**Data:**
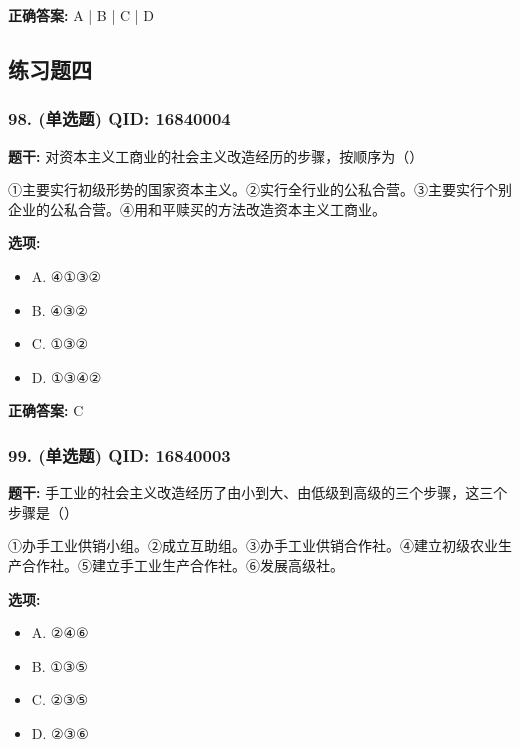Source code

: \documentclass[12pt,UTF8]{ctexart}
\begin{document}
\textbf{正确答案:}
A | B | C | D

\vspace{0.3em}\hrulefill\vspace{0.7em}

\subsection*{练习题四}

\subsubsection*{98. (单选题) \small QID: 16840004}

\textbf{题干:}
对资本主义工商业的社会主义改造经历的步骤，按顺序为（）
\par
①主要实行初级形势的国家资本主义。②实行全行业的公私合营。③主要实行个别企业的公私合营。④用和平赎买的方法改造资本主义工商业。

\textbf{选项:}
\begin{itemize}[leftmargin=*]

  \item A. ④①③②

  \item B. ④③②

  \item C. ①③②

  \item D. ①③④②

\end{itemize}

\textbf{正确答案:}
C

\vspace{0.3em}\hrulefill\vspace{0.7em}

\subsubsection*{99. (单选题) \small QID: 16840003}

\textbf{题干:}
手工业的社会主义改造经历了由小到大、由低级到高级的三个步骤，这三个步骤是（）
\par
①办手工业供销小组。②成立互助组。③办手工业供销合作社。④建立初级农业生产合作社。⑤建立手工业生产合作社。⑥发展高级社。

\textbf{选项:}
\begin{itemize}[leftmargin=*]

  \item A. ②④⑥

  \item B. ①③⑤

  \item C. ②③⑤

  \item D. ②③⑥

\end{itemize}
\end{document}
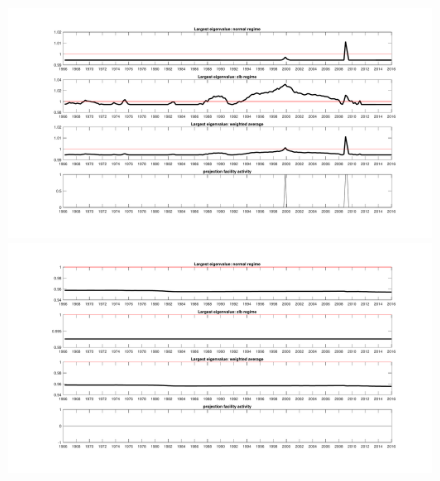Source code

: \documentclass[12pt,reqno]{article}
\numberwithin{equation}{section}
\begin{document}
\begin{figure}[H]
\includegraphics[scale=0.23]{sw_ar1_eigenvalues.pdf}
\includegraphics[scale=0.23]{sw_msv_eigenvalues.pdf}
\end{figure}
\end{document}
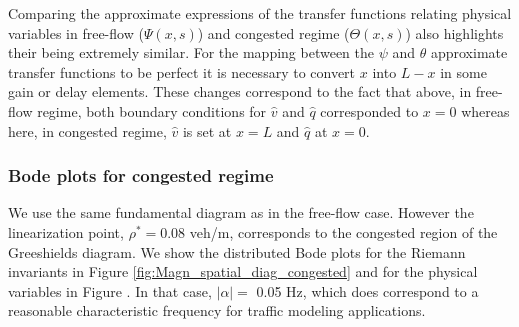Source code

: \documentclass[preprint]{elsarticle}
\begin{document}
Comparing the approximate expressions of the transfer functions relating physical variables in free-flow ($\Psi\left(x,s\right)$) and congested regime ($\Theta\left(x,s\right)$) also highlights their being extremely similar. For the mapping between the $\psi$ and $\theta$ approximate transfer functions to be perfect it is necessary to convert $x$ into $L-x$ in some gain or delay elements. These changes correspond to the fact that above, in free-flow regime, both boundary conditions for $\hat{v}$ and $\hat{q}$ corresponded to $x=0$ whereas here, in congested regime, $\hat{v}$ is set at $x=L$ and $\hat{q}$ at $x=0$.

\subsubsection{Bode plots for congested regime}
We use the same fundamental diagram as in the free-flow case. However the linearization point, $\rho^* = 0.08$ veh/m, corresponds to the congested region of the Greeshields diagram. We show the distributed Bode plots for the Riemann invariants in Figure \ref{fig:Magn_spatial_diag_congested} and for the physical variables in Figure . In that case, $\left|\alpha\right| =$ 0.05 Hz, which does correspond to a reasonable characteristic frequency for traffic modeling applications.

\end{document}

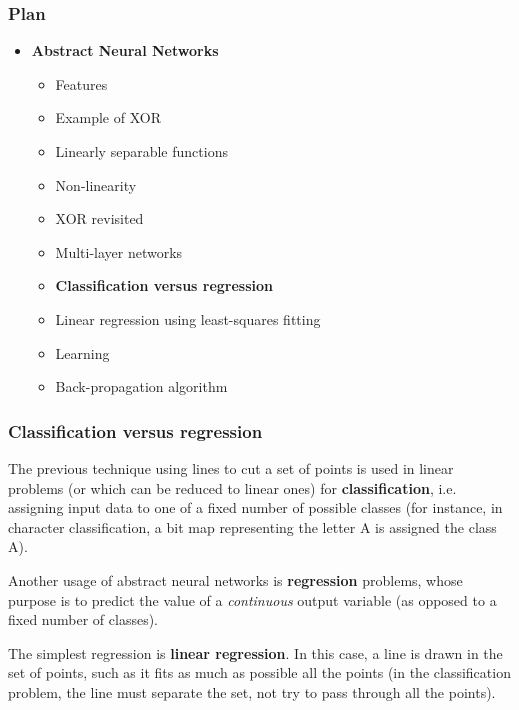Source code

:%
\begin{frame}
\frametitle{Plan}

\begin{itemize}

  \item \textbf{Abstract Neural Networks}

  \begin{itemize}

    \item Features

    \item Example of XOR

    \item Linearly separable functions

    \item Non-linearity

    \item XOR revisited

    \item Multi-layer networks

    \item \textbf{Classification versus regression}

    \item Linear regression using least-squares fitting

    \item Learning

    \item Back-propagation algorithm

  \end{itemize}

\end{itemize}

\end{frame}

%
\begin{frame}
\frametitle{Classification versus regression}

The previous technique using lines to cut a set of points is used in
linear problems (or which can be reduced to linear ones) for
\textbf{classification}, i.e. assigning input data to one of a fixed
number of possible classes (for instance, in character classification,
a bit map representing the letter A is assigned the class A).

\bigskip

Another usage of abstract neural networks is \textbf{regression}
problems, whose purpose is to predict the value of a \emph{continuous}
output variable (as opposed to a fixed number of classes). 

\bigskip

The simplest regression is \textbf{linear regression}. In this case, a
line is drawn in the set of points, such as it fits as much as
possible all the points (in the classification problem, the line must
separate the set, not try to pass through all the points).

\end{frame}

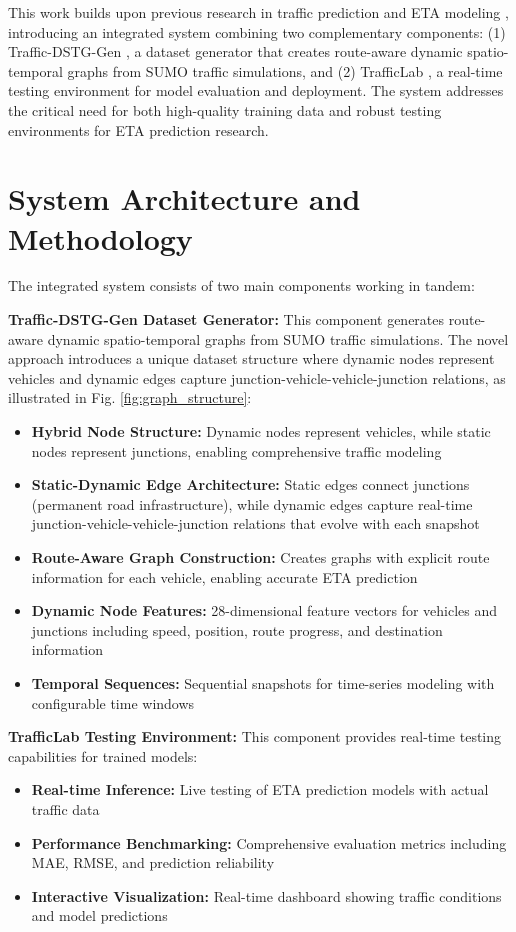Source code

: \documentclass[conference]{IEEEtran}
\begin{document}
This work builds upon previous research in traffic prediction and ETA modeling \cite{b11,b12}, introducing an integrated system combining two complementary components: (1) Traffic-DSTG-Gen \cite{b3}, a dataset generator that creates route-aware dynamic spatio-temporal graphs from SUMO \cite{b4} traffic simulations, and (2) TrafficLab \cite{b5}, a real-time testing environment for model evaluation and deployment. The system addresses the critical need for both high-quality training data and robust testing environments for ETA prediction research.

\section{System Architecture and Methodology}

The integrated system consists of two main components working in tandem:

\textbf{Traffic-DSTG-Gen Dataset Generator:} This component generates route-aware dynamic spatio-temporal graphs from SUMO traffic simulations. The novel approach introduces a unique dataset structure where dynamic nodes represent vehicles and dynamic edges capture junction-vehicle-vehicle-junction relations, as illustrated in Fig. \ref{fig:graph_structure}:
\begin{itemize}
\item \textbf{Hybrid Node Structure:} Dynamic nodes represent vehicles, while static nodes represent junctions, enabling comprehensive traffic modeling
\item \textbf{Static-Dynamic Edge Architecture:} Static edges connect junctions (permanent road infrastructure), while dynamic edges capture real-time junction-vehicle-vehicle-junction relations that evolve with each snapshot
\item \textbf{Route-Aware Graph Construction:} Creates graphs with explicit route information for each vehicle, enabling accurate ETA prediction
\item \textbf{Dynamic Node Features:} 28-dimensional feature vectors for vehicles and junctions including speed, position, route progress, and destination information
\item \textbf{Temporal Sequences:} Sequential snapshots for time-series modeling with configurable time windows
\end{itemize}

\textbf{TrafficLab Testing Environment:} This component provides real-time testing capabilities for trained models:
\begin{itemize}
\item \textbf{Real-time Inference:} Live testing of ETA prediction models with actual traffic data
\item \textbf{Performance Benchmarking:} Comprehensive evaluation metrics including MAE, RMSE, and prediction reliability
\item \textbf{Interactive Visualization:} Real-time dashboard showing traffic conditions and model predictions
\end{itemize}
\end{document}
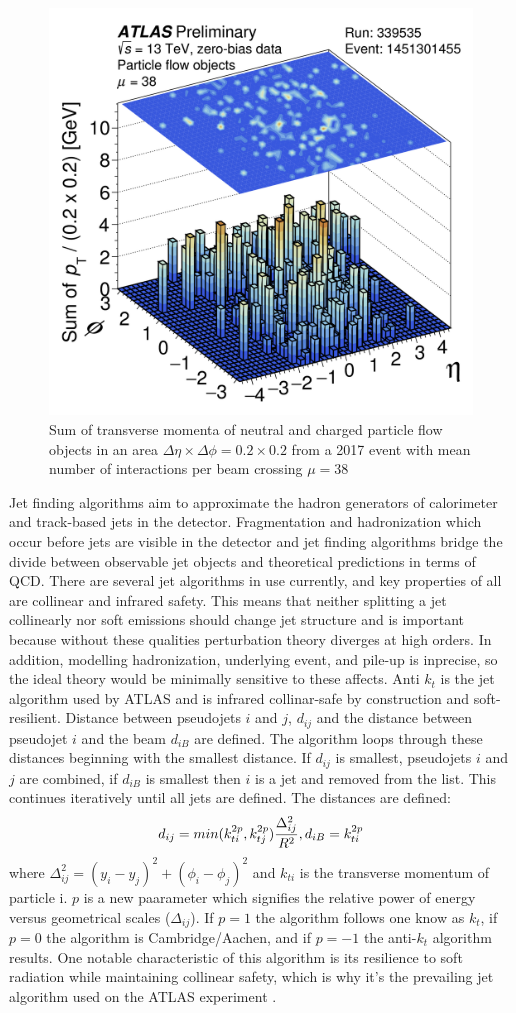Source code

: \begin{figure}[!h]
        \centering
    \includegraphics[width=.4\textwidth]{Pictures/ParticleFlowExample.png}
    \caption{Sum of transverse momenta of neutral and charged particle flow objects in an area $\Delta \eta \times \Delta\phi = 0.2 \times 0.2$ from a 2017 event with mean number of interactions per beam crossing $\mu=38$ \cite{JETEtmiss}}
    \label{fig:ParticleFlowExample}
\end{figure}

Jet finding algorithms aim to approximate the hadron generators of calorimeter and track-based jets in the detector. Fragmentation and hadronization which occur before jets are visible in the detector and jet finding algorithms bridge the divide between observable jet objects and theoretical predictions in terms of QCD. There are several jet algorithms in use currently, and key properties of all are collinear and infrared safety. This means that neither splitting a jet collinearly nor soft emissions should change jet structure and is important because without these qualities perturbation theory diverges at high orders. In addition, modelling hadronization, underlying event, and pile-up is inprecise, so the ideal theory would be minimally sensitive to these affects. Anti $k_t$ is the jet algorithm used by ATLAS and is infrared collinar-safe by construction and soft-resilient. Distance between pseudojets $i$ and $j$, $d_{ij}$ and the distance between pseudojet $i$ and the beam $d_{iB}$ are defined. The algorithm loops through these distances beginning with the smallest distance. If $d_{ij}$ is smallest, pseudojets $i$ and $j$ are combined, if $d_{iB}$ is smallest then $i$ is a jet and removed from the list. This continues iteratively until all jets are defined. The distances are defined:
\begin{equation}
d_{ij} = min(k_{ti}^{2p},k_{tj}^{2p})\frac{\Delta_{ij}^2}{R^2} , \\
d_{iB} = k_{ti}^{2p}
\end{equation}
where $\Delta_{ij}^2 = (y_i-y_j)^2+(\phi_i-\phi_j)^2$ and $k_{ti}$ is the transverse momentum of particle i. $p$ is a new paarameter which signifies the relative power of energy versus geometrical scales ($\Delta_{ij}$). If $p=1$ the algorithm follows one know as $k_t$, if $p=0$ the algorithm is Cambridge/Aachen, and if $p=-1$ the anti-$k_t$ algorithm results. One notable characteristic of this algorithm is its resilience to soft radiation while maintaining collinear safety, which is why it's the prevailing jet algorithm used on the ATLAS experiment \cite{antikt}. 

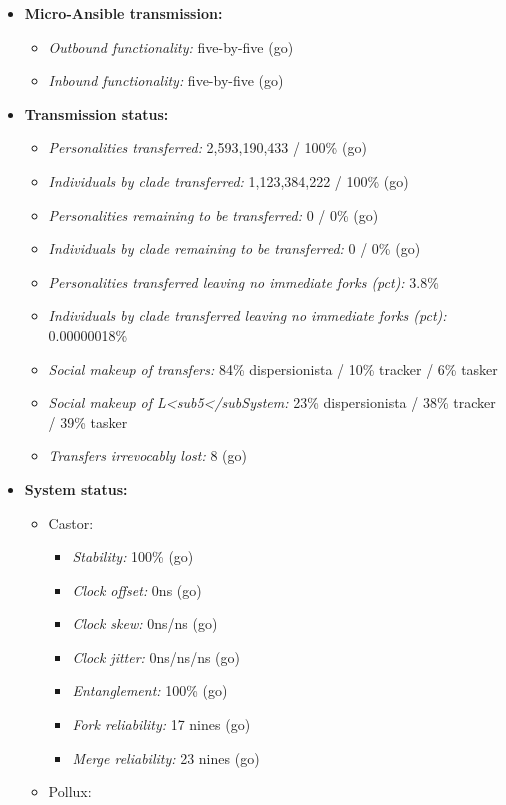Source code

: \begin{itemize}
\tightlist
\item
  \textbf{Micro-Ansible transmission:}

  \begin{itemize}
  \tightlist
  \item
    \emph{Outbound functionality:} five-by-five (go)
  \item
    \emph{Inbound functionality:} five-by-five (go)
  \end{itemize}
\item
  \textbf{Transmission status:}

  \begin{itemize}
  \tightlist
  \item
    \emph{Personalities transferred:} 2,593,190,433 / 100\% (go)
  \item
    \emph{Individuals by clade transferred:} 1,123,384,222 / 100\% (go)
  \item
    \emph{Personalities remaining to be transferred:} 0 / 0\% (go)
  \item
    \emph{Individuals by clade remaining to be transferred:} 0 / 0\% (go)
  \item
    \emph{Personalities transferred leaving no immediate forks (pct):} 3.8\%
  \item
    \emph{Individuals by clade transferred leaving no immediate forks (pct):} 0.00000018\%
  \item
    \emph{Social makeup of transfers:} 84\% dispersionista / 10\% tracker / 6\% tasker
  \item
    \emph{Social makeup of L\textless sub5\textless/subSystem:} 23\% dispersionista / 38\% tracker / 39\% tasker
  \item
    \emph{Transfers irrevocably lost:} 8 (go)
  \end{itemize}
\item
  \textbf{System status:}

  \begin{itemize}
  \tightlist
  \item
    Castor:

    \begin{itemize}
    \tightlist
    \item
      \emph{Stability:} 100\% (go)
    \item
      \emph{Clock offset:} 0ns (go)
    \item
      \emph{Clock skew:} 0ns/ns (go)
    \item
      \emph{Clock jitter:} 0ns/ns/ns (go)
    \item
      \emph{Entanglement:} 100\% (go)
    \item
      \emph{Fork reliability:} 17 nines (go)
    \item
      \emph{Merge reliability:} 23 nines (go)
    \end{itemize}
  \item
    Pollux:


\end{itemize}
\end{itemize}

**Exercise requirements:** Which of the lines above include the word "relations"? List those lines.

**Answer box:**
\textbf{Traffic-DSTG-Gen Dataset Generator:} This component generates route-aware dynamic spatio-temporal graphs from SUMO traffic simulations. The novel approach introduces a unique dataset structure where dynamic nodes represent vehicles and dynamic edges capture junction-vehicle-vehicle-junction relations, as illustrated in Fig. \ref{fig:graph_structure}:
\item \textbf{Static-Dynamic Edge Architecture:} Static edges connect junctions (permanent road infrastructure), while dynamic edges capture real-time junction-vehicle-vehicle-junction relations that evolve with each snapshot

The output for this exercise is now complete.